Work to be completed ->
Without any of the pictures, print every record below exactly.

Raw data ->
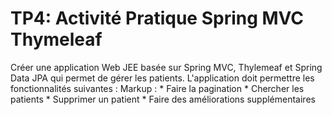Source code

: # TP4: Activité Pratique Spring MVC Thymeleaf

Créer une application Web JEE basée sur Spring MVC, Thylemeaf et Spring Data JPA qui permet de gérer les patients. L'application doit permettre les fonctionnalités suivantes :
 Markup : * Faire la pagination
          * Chercher les patients
          * Supprimer un patient
          * Faire des améliorations supplémentaires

Finished task ->
Source code

: # TP4: Activité Pratique Spring MVC Thymeleaf

Créer une application Web JEE basée sur Spring MVC, Thylemeaf et Spring Data JPA qui permet de gérer les patients. L'application doit permettre les fonctionnalités suivantes :
 Markup : * Faire la pagination
          * Chercher les patients
          * Supprimer un patient
          * Faire des améliorations supplémentaires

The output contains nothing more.